One thing she doesn't have, however, is legal
training. But, no matter - she will soon
be on Japan's Supreme Court.
The appointment of Yokoo this week to the
15-member court highlights one of the crowning
oddities of Japan's post-World War II judicial
system - about a third of the justices on
its highest bench aren't even legal experts.

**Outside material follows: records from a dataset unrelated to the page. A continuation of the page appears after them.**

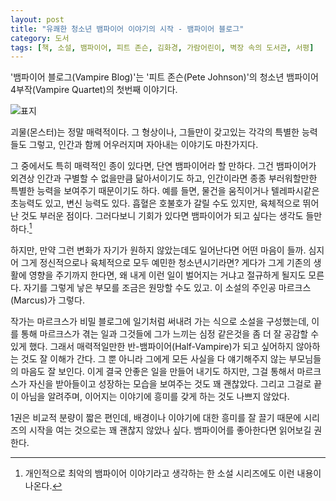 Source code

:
 ```yaml
---
layout: post
title: "유쾌한 청소년 뱀파이어 이야기의 시작 - 뱀파이어 블로그"
category: 도서
tags: [책, 소설, 뱀파이어, 피트 존슨, 김화경, 가람어린이, 벽장 속의 도서관, 서평]
---
```


'뱀파이어 블로그(Vampire Blog)'는
'피트 존슨(Pete Johnson)'의
청소년 뱀파이어 4부작(Vampire Quartet)의 첫번째 이야기다.

![표지](https://lh3.googleusercontent.com/KQOJ2OIJUoC2_qGcRRonhUcrAVpJkMdHMAr37zFsQIOgUyB3QA7H62a1SztNawLiPJvtfuv6nu-QaQ=s480)

괴물(몬스터)는 정말 매력적이다.
그 형상이나, 그들만이 갖고있는 각각의 특별한 능력들도 그렇고,
인간과 함께 어우러지며 자아내는 이야기도 마찬가지다.

그 중에서도 특히 매력적인 종이 있다면, 단연 뱀파이어라 할 만하다.
그건 뱀파이어가 외견상 인간과 구별할 수 없을만큼 닮아서이기도 하고,
인간이라면 종종 부러워할만한 특별한 능력을 보여주기 때문이기도 하다.
예를 들면, 물건을 움직이거나 텔레파시같은 초능력도 있고, 변신 능력도 있다.
흡혈은 호불호가 갈릴 수도 있지만, 육체적으로 뛰어난 것도 부러운 점이다.
그러다보니 기회가 있다면 뱀파이어가 되고 싶다는 생각도 들만하다.[^1]

[^1]: 개인적으로 최악의 뱀파이어 이야기라고 생각하는 한 소설 시리즈에도 이런 내용이 나온다.

하지만, 만약 그런 변화가 자기가 원하지 않았는데도 일어난다면 어떤 마음이 들까.
심지어 그게 정신적으로나 육체적으로 모두 예민한 청소년시기라면?
게다가 그게 기존의 생활에 영향을 주기까지 한다면,
왜 내게 이런 일이 벌어지는 거냐고 절규하게 될지도 모른다.
자기를 그렇게 낳은 부모를 조금은 원망할 수도 있고.
이 소설의 주인공 마르크스(Marcus)가 그렇다.

작가는 마르크스가 비밀 블로그에 일기처럼 써내려 가는 식으로 소설을 구성했는데,
이를 통해 마르크스가 겪는 일과 그것들에 그가 느끼는 심정 같은것을 좀 더 잘 공감할 수 있게 했다.
그래서 매력적일만한 반-뱀파이어(Half-Vampire)가 되고 싶어하지 않아하는 것도 잘 이해가 간다.
그 뿐 아니라 그에게 모든 사실을 다 얘기해주지 않는 부모님들의 마음도 잘 보인다.
이게 결국 안좋은 일을 만들어 내기도 하지만,
그걸 통해서 마르크스가 자신을 받아들이고 성장하는 모습을 보여주는 것도 꽤 괜찮았다.
그리고 그걸로 끝이 아님을 알려주며,
이어지는 이야기에 흥미를 갖게 하는 것도 나쁘지 않았다.

1권은 비교적 분량이 짧은 편인데,
배경이나 이야기에 대한 흥미를 잘 끌기 때문에
시리즈의 시작을 여는 것으로는 꽤 괜찮지 않았나 싶다.
뱀파이어를 좋아한다면 읽어보길 권한다.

Under postwar Japanese law, the Cabinet uses
quotas to fill the Supreme Court bench. Ten
of the justices are picked for their legal
expertise, mostly High Court judges and seasoned
attorneys with decades of experience. The
emperor's choice for chief justice usually
comes from these ranks.
Yokoo, only the second woman to serve on
the Supreme Court, is one of the remaining
five, who are a public prosecutor, a university
professor, a diplomat and two government
bureaucrats.
``There's no basic training. And the caseload
is heavy - impossibly so - even for those
justices who have been trained as judges,''
said Itsuo Sonobe, a former member of the
court's General Secretariat.
Japan's media have welcomed the appointment
of Yokoo as an opportunity to add diversity
to the court. The only other woman, Hisako
Takahashi, was also a former Labor Ministry
official and held the post from 1994-1997.

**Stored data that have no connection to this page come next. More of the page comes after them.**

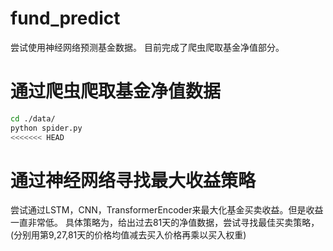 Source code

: # fund_predict
尝试使用神经网络预测基金数据。
目前完成了爬虫爬取基金净值部分。
# 通过爬虫爬取基金净值数据
```sh
cd ./data/
python spider.py
<<<<<<< HEAD
```
# 通过神经网络寻找最大收益策略
尝试通过LSTM，CNN，TransformerEncoder来最大化基金买卖收益。但是收益一直非常低。
具体策略为，给出过去81天的净值数据，尝试寻找最佳买卖策略，(分别用第9,27,81天的价格均值减去买入价格再乘以买入权重)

But experts say Yokoo - like Takahashi -
will probably have a minimal impact before
she is forced to retire at 70. Yokoo, 60,
is replacing Takao Ode, 69, a former senior
Cabinet official.
``Yokoo is, above all, a showcase item for
the Cabinet. She probably won't be able to
leave a legacy,'' said Jiro Nomura, a professor
at Chiba Industrial University and a former
court journalist.
Experts say the court is hamstrung by its
huge workload, the lack of experience of
its nonlegal members and the general reluctance
of judges in Japan to make controversial
or politically sensitive rulings.
A major limiting factor on the Supreme Court
are Japan's elite central bureaucrats, most
of whom are graduates from the country's
best universities. They draft laws and set
policy.
Their clout encourages the court's traditional
servility, a mindset that permeates everything
from judge appointments to rulings, which
primarily involve punishing offenders and
arbitrating disputes.
There's plenty of that to do.
Last year, Japan's courts heard more than
5.5 million cases, with the Supreme Court
ruling on some 1,500-2,000. By contrast,
the U.S. Supreme Court rules on about 80
cases each term, which runs from October
through June or early July.
Kept on a short leash by the bureaucrats,
Japan's judiciary rarely flexes its muscle,
and critics have long questioned the fairness
of trials. There is, for example, a 99 percent
conviction rate in criminal trials.
The highest court seldom challenges the bureaucracy,
either.
Justices tend to defend long-standing legal
precedents rather than stir public debate
by reinterpreting laws or overturning past
rulings. Only five times in its 54-year history
has the Supreme Court ruled unconstitutional
a law passed by Parliament - most recently
nearly 20 years ago.
First-time justices like Yokoo rely heavily
on the court's General Secretariat staff
of 30. All former judges, they do the grunt
work and draw up court opinions for the justices.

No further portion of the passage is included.